How The 2025 St. Louis Tornado Compares To A Historic One In 1896

Posted by Marshall Shepherd, Senior Contributor | 4 hours ago | /innovation, /science, Innovation, Science, standard | Views: 9


The very active 2025 tornado season continues with deadly consequences. Nearly 30 people have died after tornadoes moved through the central U.S., including St. Louis. The National Weather Service confirmed that at least one EF3 tornado tracked through parts of the St. Louis Metropolitan area on Friday. The tornado stayed on the ground for 8 miles leaving a wake of destruction, fatalities, and power outages. Here’s what we know right about it and how it compares to a historic tornado that ravaged the same city over a century ago.

Local media reports, at the time of writing, indicate at least 5 fatalities and several injuries from tornadic activity that impacted the St. Louis area. As of Sunday morning, tens of thousands of people were still without power, particularly in the northern part of the city.

On Saturday evening the NWS office in St. Louis wrote, “Initial surveying of the May 16 St Louis tornado has been completed only for the portion west of the Mississippi River.” They noted that the tornado began at 2:41 p.m. local time near Clayton and tracked for at least 8 miles reaching EF3 intensity with approximately 150 mph wind. Over the course of its time on the ground, the path reached a maximum width of 1 mile. Because the survey has not been completed for areas east of the river, it is almost certain that tornado was on the ground for additional miles into the state of Illinois.

While certainly an interesting story, tornadoes in the St.
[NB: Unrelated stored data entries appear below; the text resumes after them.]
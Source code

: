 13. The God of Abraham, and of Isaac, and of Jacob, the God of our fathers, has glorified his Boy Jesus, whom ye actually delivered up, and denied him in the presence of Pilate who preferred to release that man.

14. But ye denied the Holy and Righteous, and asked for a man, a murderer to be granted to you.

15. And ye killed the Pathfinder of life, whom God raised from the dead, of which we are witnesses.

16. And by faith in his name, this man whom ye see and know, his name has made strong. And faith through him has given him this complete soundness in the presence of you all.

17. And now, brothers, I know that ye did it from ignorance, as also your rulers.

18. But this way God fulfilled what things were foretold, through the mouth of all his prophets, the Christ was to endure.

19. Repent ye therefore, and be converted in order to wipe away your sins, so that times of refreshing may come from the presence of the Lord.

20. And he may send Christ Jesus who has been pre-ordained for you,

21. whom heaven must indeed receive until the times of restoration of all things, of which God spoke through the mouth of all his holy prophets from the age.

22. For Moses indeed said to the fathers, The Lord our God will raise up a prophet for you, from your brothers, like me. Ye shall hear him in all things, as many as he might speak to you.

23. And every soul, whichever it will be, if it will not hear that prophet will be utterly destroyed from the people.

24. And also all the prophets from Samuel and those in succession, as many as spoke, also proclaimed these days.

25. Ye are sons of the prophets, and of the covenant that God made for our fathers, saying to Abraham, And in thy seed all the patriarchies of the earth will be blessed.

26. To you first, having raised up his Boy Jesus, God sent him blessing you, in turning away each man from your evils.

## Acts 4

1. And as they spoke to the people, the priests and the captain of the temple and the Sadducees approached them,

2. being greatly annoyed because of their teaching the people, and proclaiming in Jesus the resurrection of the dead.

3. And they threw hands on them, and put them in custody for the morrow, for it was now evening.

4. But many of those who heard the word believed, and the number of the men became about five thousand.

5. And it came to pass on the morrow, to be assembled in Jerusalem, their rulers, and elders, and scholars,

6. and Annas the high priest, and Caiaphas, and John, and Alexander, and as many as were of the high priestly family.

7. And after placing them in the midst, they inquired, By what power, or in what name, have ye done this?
Louis area are not unprecedented. I often use the Midwest Regional Climate Center Tornado Tracks tool in my mesoscale meteorology class at the University of Georgia. We actually did an exercise with it a few weeks ago. From 1950 to 2024, several tornadoes have tracked near St. Louis. Several of them were at least F/EF3 or long track.

The Great St. Louis Tornado of 1896 still ranks as the deadliest tornado in St. Louis history. According to a NOAA website, “It would most likely be rated as an EF4 today, with winds estimated between 168 and 199 mph.” Meteorologist and weather historian Sean Potter told me, “Without lifesaving weather radars, models, and warnings, we might as well be back in 1896, when a devastating tornado on May 27 cut a 10-mile path of destruction through the heart of St. Louis, killing 255 people and injuring 1,000 others.” Potter went on to place the storm in perspective. He continued, “The 1869 tornado in St. Louis still ranks today as the third-deadliest in U.S. history (after the Tri-State Tornado of 1925 and the Natchez, Mississippi, tornado of 1840).”
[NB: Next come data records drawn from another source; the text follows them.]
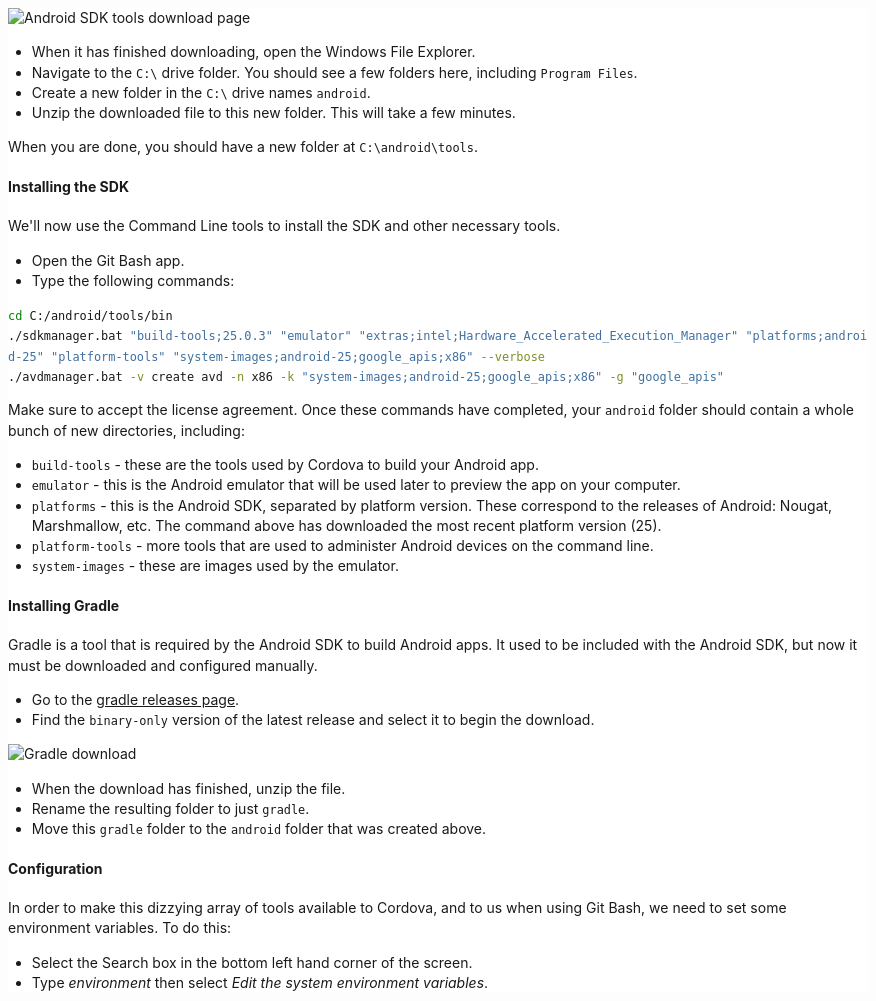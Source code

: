 <img src="/img/2017-05-30-a-guide-to-installing-cordova-on-windows-10/android-sdktools-download-windows.png" alt="Android SDK tools download page" />

- When it has finished downloading, open the Windows File Explorer.
- Navigate to the `C:\` drive folder. You should see a few folders here, including `Program Files`.
- Create a new folder in the `C:\` drive names `android`.
- Unzip the downloaded file to this new folder. This will take a few minutes.

When you are done, you should have a new folder at `C:\android\tools`.

#### Installing the SDK

We'll now use the Command Line tools to install the SDK and other necessary tools.

- Open the Git Bash app.
- Type the following commands:

``` bash
cd C:/android/tools/bin
./sdkmanager.bat "build-tools;25.0.3" "emulator" "extras;intel;Hardware_Accelerated_Execution_Manager" "platforms;android-25" "platform-tools" "system-images;android-25;google_apis;x86" --verbose
./avdmanager.bat -v create avd -n x86 -k "system-images;android-25;google_apis;x86" -g "google_apis"
```

Make sure to accept the license agreement. Once these commands have completed, your `android` folder should contain a whole bunch of new directories, including:

- `build-tools` - these are the tools used by Cordova to build your Android app.
- `emulator` - this is the Android emulator that will be used later to preview the app on your computer.
- `platforms` - this is the Android SDK, separated by platform version. These correspond to the releases of Android: Nougat, Marshmallow, etc. The command above has downloaded the most recent platform version (25).
- `platform-tools` - more tools that are used to administer Android devices on the command line.
- `system-images` - these are images used by the emulator.

#### Installing Gradle

Gradle is a tool that is required by the Android SDK to build Android apps. It used to be included with the Android SDK, but now it must be downloaded and configured manually.

- Go to the [gradle releases page](https://gradle.org/releases).
- Find the `binary-only` version of the latest release and select it to begin the download.

<img src="/img/2017-05-30-a-guide-to-installing-cordova-on-windows-10/gradle-download.png" alt="Gradle download" />

- When the download has finished, unzip the file.
- Rename the resulting folder to just `gradle`.
- Move this `gradle` folder to the `android` folder that was created above.

#### Configuration

In order to make this dizzying array of tools available to Cordova, and to us when using Git Bash, we need to set some environment variables. To do this:

- Select the Search box in the bottom left hand corner of the screen.
- Type _environment_ then select _Edit the system environment variables_.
Potter, who wrote a retrospective of 1896 tornado in 2022, makes an important point with many NWS offices currently understaffed, and services being reduced. St. Louis is more densely populated now than in 1896, yet there are only 5 confirmed fatalities so far. Thanks to the National Weather Service, we have advanced Doppler radars, models, satellites, and observing systems. Additionally, the NWS works closely with a robust network of emergency managers or responders and other communication outlets.